▶ _Excerpted records_:
________________
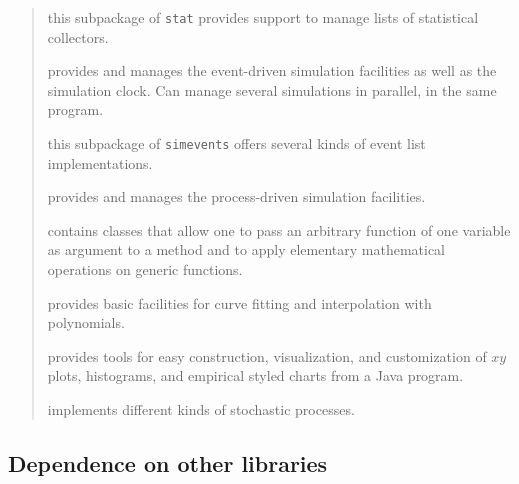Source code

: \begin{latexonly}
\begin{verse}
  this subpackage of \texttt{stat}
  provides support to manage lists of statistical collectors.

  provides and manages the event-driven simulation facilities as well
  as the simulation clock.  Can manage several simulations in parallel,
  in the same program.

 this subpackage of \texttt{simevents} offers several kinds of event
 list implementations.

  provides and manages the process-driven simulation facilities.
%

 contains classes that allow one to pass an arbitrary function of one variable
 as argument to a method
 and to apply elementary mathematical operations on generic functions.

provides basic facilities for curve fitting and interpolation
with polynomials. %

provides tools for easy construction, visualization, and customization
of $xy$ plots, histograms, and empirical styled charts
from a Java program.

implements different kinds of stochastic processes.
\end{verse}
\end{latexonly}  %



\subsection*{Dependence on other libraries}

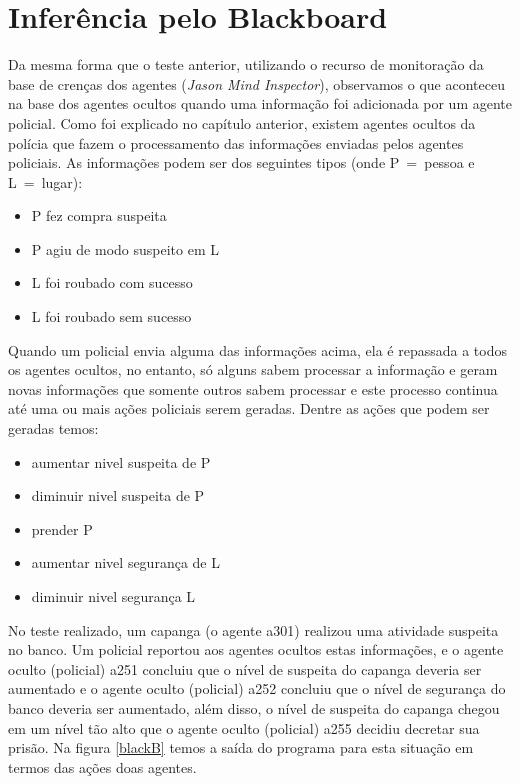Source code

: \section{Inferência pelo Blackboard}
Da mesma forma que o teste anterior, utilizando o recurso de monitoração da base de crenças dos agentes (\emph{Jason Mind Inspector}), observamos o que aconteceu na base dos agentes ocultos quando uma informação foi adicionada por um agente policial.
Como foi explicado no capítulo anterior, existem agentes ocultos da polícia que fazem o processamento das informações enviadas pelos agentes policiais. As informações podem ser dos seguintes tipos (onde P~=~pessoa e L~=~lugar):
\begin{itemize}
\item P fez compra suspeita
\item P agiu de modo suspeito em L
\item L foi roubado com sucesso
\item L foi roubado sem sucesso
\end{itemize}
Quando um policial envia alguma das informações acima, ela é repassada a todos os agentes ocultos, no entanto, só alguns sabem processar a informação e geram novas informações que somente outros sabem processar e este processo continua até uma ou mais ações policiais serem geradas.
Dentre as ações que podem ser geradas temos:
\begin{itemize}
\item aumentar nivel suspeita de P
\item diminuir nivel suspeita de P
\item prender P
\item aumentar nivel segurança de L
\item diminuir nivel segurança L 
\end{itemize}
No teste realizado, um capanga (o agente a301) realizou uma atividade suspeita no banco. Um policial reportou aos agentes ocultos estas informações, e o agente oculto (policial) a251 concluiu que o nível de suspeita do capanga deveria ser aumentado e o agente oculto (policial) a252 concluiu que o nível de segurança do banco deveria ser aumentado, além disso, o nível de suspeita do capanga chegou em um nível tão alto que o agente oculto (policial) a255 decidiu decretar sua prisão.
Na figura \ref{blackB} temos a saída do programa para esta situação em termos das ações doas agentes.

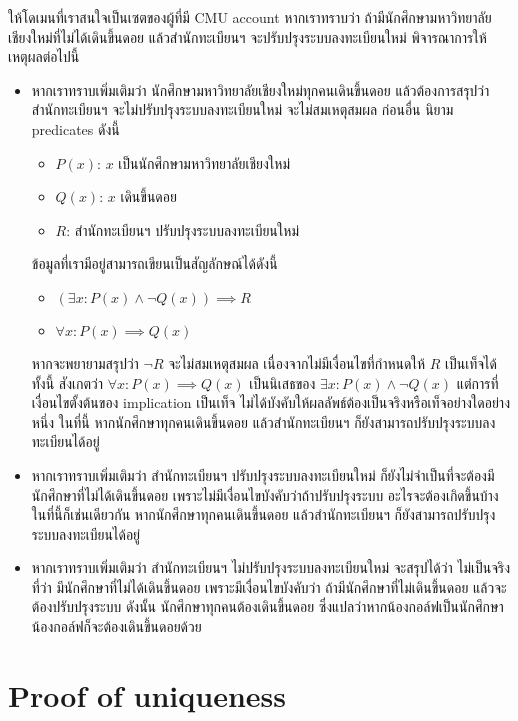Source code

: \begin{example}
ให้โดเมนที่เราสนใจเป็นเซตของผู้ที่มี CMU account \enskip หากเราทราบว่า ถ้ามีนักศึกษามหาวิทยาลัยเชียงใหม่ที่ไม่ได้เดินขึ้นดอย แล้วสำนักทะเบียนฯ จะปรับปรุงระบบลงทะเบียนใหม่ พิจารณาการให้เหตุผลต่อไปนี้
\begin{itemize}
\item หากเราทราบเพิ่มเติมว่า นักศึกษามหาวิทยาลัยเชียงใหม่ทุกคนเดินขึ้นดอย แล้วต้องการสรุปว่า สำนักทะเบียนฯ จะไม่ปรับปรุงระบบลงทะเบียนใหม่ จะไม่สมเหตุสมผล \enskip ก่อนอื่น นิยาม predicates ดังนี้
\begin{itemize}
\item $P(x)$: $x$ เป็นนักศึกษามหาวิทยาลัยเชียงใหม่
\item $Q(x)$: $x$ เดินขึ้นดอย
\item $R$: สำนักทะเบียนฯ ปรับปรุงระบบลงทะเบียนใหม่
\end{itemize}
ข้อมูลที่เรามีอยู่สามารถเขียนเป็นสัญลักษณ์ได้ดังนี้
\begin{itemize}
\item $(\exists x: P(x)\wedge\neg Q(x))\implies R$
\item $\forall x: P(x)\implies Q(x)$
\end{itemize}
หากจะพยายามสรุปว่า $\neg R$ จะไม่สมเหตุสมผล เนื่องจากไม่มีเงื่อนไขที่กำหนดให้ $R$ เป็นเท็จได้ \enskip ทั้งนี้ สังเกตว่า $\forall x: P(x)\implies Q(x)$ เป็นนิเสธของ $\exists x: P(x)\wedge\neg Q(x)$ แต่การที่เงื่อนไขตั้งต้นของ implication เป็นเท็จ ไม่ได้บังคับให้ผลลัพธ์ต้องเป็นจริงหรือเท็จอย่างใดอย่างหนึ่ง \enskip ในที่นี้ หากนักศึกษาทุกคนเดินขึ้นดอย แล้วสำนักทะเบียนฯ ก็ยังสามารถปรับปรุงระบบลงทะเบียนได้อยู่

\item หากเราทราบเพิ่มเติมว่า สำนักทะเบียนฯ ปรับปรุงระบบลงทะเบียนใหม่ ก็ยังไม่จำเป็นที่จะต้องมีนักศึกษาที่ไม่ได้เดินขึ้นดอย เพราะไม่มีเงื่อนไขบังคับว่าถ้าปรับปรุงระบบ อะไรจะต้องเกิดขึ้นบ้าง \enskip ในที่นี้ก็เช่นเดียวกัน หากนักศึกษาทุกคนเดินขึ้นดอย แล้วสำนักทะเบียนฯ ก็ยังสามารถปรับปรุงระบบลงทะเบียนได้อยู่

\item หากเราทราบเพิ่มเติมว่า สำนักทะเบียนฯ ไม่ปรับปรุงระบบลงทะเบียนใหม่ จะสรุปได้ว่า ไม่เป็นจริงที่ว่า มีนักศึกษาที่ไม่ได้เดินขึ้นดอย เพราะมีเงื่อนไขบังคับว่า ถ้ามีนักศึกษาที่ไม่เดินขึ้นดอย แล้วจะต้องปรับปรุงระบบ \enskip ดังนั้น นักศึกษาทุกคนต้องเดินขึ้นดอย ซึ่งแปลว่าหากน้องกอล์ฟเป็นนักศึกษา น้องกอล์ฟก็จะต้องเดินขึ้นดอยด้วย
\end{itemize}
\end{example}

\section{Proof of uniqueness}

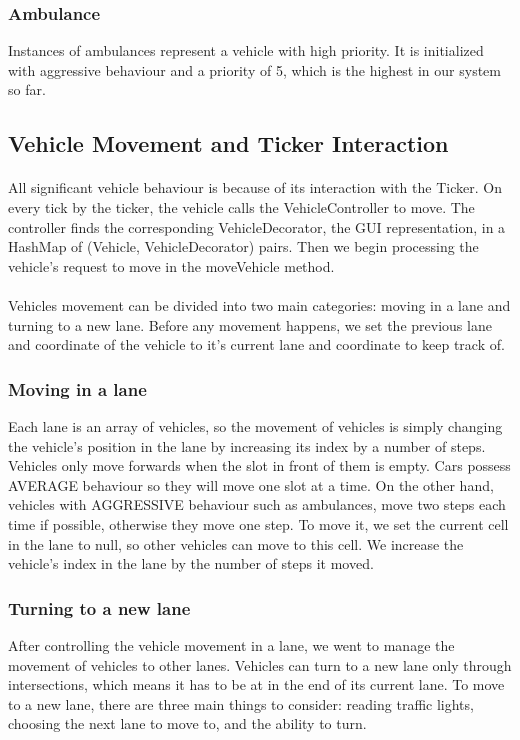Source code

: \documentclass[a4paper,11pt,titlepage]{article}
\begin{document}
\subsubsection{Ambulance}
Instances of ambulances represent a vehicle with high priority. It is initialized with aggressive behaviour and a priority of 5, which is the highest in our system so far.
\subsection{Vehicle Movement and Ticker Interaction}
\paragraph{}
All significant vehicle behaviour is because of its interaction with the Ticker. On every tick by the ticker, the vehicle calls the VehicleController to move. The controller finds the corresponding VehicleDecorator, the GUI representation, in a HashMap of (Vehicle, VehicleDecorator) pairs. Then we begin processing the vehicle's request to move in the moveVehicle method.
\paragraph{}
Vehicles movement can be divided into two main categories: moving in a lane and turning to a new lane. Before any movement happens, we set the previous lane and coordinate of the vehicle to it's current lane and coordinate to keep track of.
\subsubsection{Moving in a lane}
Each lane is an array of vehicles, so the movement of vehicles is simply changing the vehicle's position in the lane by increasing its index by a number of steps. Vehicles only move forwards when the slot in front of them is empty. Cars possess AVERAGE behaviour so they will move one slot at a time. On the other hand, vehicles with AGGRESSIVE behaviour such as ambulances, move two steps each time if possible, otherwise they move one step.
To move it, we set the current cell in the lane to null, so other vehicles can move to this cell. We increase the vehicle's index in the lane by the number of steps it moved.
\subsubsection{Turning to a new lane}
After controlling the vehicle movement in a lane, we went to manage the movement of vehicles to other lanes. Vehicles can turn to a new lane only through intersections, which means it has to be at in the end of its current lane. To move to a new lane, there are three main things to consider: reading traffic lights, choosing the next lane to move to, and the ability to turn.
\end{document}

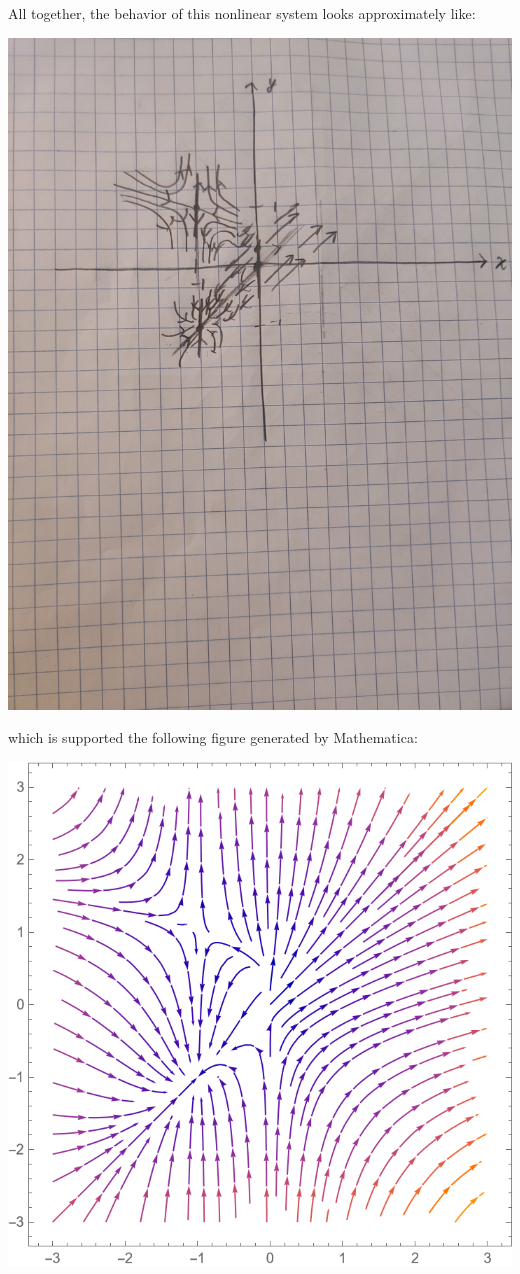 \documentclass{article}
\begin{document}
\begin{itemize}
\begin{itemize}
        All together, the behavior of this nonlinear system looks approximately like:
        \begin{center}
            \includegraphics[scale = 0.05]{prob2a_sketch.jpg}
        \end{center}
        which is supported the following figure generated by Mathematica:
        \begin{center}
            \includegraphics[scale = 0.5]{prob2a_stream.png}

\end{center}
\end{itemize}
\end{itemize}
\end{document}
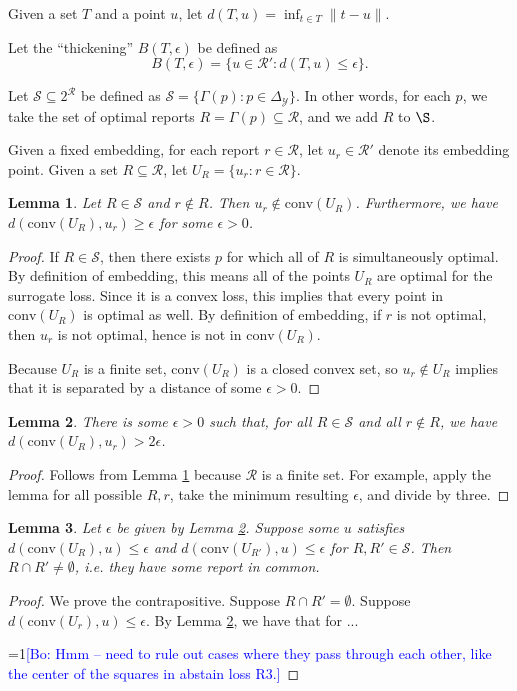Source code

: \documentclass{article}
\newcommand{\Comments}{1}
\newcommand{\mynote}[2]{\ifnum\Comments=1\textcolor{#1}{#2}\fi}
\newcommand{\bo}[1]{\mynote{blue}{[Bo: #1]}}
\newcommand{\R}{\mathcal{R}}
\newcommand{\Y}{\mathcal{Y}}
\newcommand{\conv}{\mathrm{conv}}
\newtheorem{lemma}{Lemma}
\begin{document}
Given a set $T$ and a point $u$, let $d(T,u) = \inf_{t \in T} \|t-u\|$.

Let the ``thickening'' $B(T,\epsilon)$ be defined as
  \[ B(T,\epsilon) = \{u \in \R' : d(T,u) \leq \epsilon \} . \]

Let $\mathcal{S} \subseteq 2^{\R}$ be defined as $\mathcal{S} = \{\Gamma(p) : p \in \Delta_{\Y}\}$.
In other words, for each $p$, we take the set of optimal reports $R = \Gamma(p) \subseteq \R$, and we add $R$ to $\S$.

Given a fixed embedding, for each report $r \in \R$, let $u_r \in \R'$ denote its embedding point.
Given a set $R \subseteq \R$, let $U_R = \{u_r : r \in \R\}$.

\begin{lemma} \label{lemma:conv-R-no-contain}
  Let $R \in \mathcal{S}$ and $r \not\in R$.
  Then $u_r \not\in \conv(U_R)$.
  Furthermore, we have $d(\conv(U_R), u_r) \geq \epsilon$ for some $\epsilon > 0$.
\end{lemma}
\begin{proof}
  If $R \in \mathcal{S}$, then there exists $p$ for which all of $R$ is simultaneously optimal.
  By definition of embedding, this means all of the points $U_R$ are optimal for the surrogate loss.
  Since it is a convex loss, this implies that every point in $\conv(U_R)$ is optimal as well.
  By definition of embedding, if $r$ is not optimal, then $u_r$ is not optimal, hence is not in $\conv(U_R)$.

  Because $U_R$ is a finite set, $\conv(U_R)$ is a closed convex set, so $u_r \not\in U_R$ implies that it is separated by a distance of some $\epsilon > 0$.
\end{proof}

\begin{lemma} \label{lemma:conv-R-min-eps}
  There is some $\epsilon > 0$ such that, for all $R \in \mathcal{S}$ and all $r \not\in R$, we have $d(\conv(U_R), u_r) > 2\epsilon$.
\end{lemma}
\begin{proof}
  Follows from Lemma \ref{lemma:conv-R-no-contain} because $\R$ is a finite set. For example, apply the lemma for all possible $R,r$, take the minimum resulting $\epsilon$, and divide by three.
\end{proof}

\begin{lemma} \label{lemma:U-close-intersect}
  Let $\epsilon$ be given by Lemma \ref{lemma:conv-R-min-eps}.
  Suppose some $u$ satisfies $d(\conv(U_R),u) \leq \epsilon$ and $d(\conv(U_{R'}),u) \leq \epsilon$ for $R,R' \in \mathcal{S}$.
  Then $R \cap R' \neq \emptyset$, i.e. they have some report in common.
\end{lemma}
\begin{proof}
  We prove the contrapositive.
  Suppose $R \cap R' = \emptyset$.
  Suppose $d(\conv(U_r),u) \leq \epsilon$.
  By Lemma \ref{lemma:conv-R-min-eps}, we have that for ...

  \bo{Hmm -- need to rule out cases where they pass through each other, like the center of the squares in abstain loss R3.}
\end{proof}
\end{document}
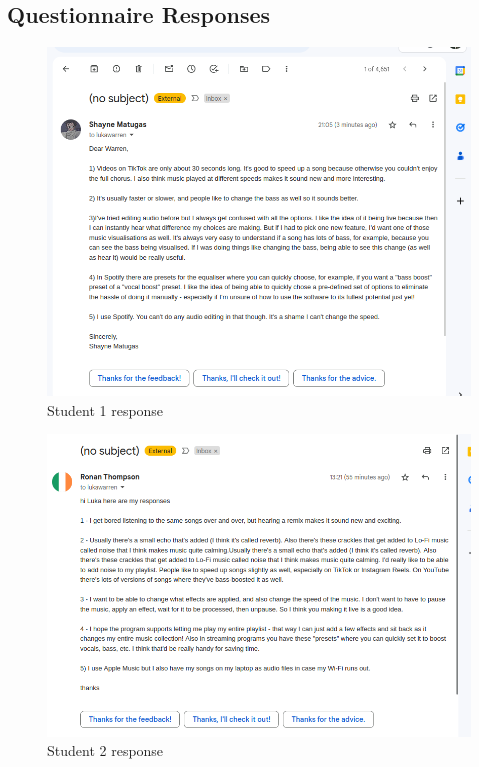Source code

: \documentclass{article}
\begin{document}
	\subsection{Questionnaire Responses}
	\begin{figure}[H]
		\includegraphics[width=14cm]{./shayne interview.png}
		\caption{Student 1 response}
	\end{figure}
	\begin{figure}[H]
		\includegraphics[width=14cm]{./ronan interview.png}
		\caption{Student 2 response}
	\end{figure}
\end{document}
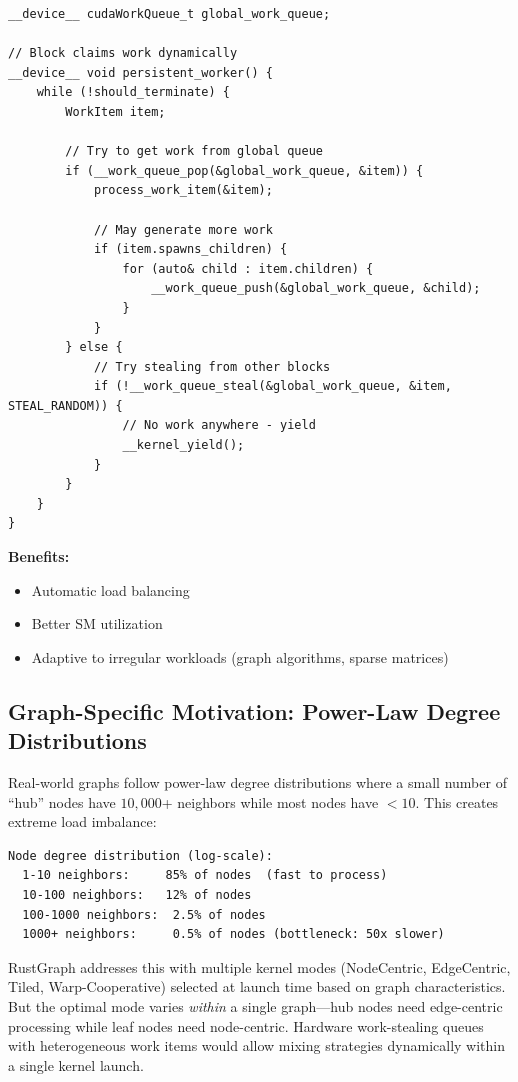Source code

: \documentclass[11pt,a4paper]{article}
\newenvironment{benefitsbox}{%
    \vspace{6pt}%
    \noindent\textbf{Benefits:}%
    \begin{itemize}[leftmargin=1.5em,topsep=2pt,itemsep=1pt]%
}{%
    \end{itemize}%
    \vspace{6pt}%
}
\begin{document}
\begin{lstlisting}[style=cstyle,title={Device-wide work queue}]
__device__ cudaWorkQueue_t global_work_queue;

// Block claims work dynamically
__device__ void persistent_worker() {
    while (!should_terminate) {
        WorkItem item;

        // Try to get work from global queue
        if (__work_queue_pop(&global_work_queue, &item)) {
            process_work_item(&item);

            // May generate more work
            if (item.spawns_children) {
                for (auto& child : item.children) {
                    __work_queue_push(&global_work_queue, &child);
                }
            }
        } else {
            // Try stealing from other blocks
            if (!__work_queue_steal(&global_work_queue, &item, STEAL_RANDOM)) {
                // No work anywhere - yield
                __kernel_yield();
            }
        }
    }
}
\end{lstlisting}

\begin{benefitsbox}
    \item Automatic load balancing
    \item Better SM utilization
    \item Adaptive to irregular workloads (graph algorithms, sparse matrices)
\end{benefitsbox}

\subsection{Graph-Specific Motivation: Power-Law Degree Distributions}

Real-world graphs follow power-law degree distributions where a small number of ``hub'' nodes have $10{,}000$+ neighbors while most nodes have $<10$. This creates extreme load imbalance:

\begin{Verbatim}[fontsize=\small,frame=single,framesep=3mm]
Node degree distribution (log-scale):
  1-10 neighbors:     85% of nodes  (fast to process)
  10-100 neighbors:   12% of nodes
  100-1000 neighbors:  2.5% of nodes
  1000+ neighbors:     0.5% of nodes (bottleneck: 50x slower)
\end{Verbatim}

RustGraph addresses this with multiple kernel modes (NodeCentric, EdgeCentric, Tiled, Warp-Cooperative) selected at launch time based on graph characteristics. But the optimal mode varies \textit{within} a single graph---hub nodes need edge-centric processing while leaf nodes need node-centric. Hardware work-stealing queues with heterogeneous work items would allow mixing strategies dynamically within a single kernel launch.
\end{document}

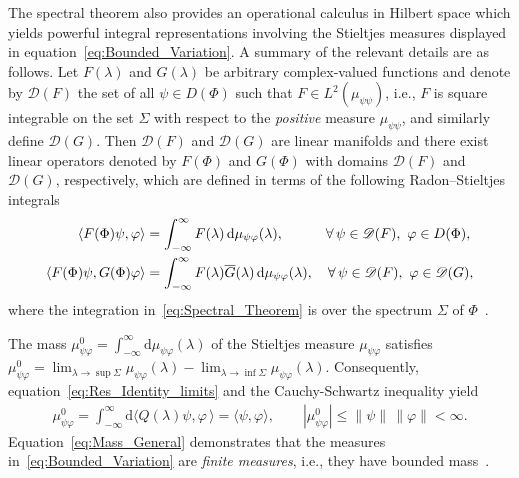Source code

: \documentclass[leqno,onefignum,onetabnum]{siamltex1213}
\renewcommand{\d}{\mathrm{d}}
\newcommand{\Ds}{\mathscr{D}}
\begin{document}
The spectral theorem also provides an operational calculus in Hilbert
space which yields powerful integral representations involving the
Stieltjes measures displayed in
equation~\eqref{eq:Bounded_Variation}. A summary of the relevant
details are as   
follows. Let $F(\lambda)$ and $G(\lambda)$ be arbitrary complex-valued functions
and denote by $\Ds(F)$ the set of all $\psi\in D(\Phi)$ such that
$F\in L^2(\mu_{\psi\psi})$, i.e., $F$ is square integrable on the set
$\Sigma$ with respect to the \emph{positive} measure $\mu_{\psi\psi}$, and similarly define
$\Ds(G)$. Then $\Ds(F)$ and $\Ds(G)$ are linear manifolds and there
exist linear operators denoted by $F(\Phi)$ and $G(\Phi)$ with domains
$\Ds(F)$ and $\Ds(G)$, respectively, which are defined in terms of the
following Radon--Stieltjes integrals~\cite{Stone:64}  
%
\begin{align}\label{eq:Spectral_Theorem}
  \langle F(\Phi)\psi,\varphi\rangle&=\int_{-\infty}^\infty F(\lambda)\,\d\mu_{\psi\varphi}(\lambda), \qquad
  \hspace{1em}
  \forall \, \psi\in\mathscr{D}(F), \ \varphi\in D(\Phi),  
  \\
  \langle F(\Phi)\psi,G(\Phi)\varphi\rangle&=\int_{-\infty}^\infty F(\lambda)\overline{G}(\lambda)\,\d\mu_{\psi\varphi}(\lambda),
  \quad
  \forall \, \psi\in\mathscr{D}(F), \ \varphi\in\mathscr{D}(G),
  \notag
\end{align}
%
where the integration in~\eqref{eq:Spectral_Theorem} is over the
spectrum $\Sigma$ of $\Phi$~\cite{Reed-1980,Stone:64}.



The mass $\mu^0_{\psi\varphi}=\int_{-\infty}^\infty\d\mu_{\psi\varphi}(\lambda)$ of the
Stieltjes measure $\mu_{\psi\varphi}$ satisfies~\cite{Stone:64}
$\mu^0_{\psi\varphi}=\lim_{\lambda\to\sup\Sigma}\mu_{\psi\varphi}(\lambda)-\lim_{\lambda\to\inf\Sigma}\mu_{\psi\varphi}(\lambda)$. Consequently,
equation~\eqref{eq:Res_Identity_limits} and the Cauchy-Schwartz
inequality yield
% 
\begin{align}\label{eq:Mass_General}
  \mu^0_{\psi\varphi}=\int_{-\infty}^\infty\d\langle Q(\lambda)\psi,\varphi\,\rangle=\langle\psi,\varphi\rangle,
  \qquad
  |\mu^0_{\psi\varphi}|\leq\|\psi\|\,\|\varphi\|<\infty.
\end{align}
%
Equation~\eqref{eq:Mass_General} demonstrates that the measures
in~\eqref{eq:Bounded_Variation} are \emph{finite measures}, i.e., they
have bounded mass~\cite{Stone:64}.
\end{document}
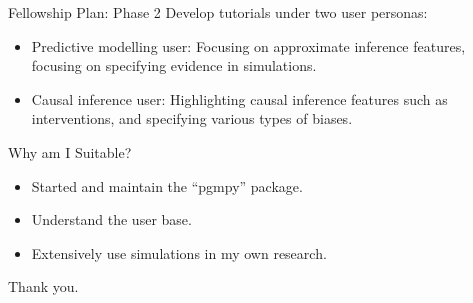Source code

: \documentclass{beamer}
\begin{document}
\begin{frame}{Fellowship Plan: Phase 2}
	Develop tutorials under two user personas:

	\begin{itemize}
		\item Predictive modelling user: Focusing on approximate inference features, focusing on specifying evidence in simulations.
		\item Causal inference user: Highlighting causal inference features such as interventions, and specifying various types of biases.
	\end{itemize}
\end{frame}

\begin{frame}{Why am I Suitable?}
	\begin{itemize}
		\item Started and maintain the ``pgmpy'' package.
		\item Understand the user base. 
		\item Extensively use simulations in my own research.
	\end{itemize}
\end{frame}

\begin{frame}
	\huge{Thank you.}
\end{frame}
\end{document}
________________
▶ _What is needed_: Determine the number of lines in the data above that hold "which", and reply with that number alone.

▶ _Task output_: 6